• Work item:
Copy the lines below exactly, starting with the first and finishing with the one holding "### Referências de Design"; do not copy the pictures.
[Data excerpts Boundary: Start]
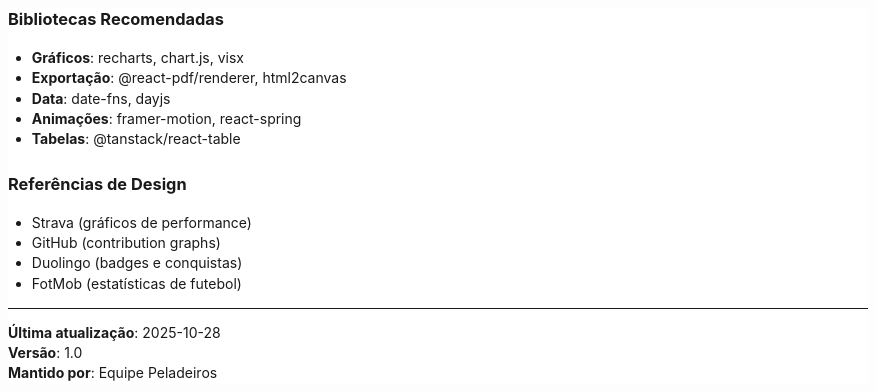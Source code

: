 ### Bibliotecas Recomendadas
- **Gráficos**: recharts, chart.js, visx
- **Exportação**: @react-pdf/renderer, html2canvas
- **Data**: date-fns, dayjs
- **Animações**: framer-motion, react-spring
- **Tabelas**: @tanstack/react-table

### Referências de Design
- Strava (gráficos de performance)
- GitHub (contribution graphs)
- Duolingo (badges e conquistas)
- FotMob (estatísticas de futebol)

---

**Última atualização**: 2025-10-28  
**Versão**: 1.0  
**Mantido por**: Equipe Peladeiros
[Data excerpts Boundary: End]
• Answer box:
Source code

: ### Bibliotecas Recomendadas
- **Gráficos**: recharts, chart.js, visx
- **Exportação**: @react-pdf/renderer, html2canvas
- **Data**: date-fns, dayjs
- **Animações**: framer-motion, react-spring
- **Tabelas**: @tanstack/react-table

### Referências de Design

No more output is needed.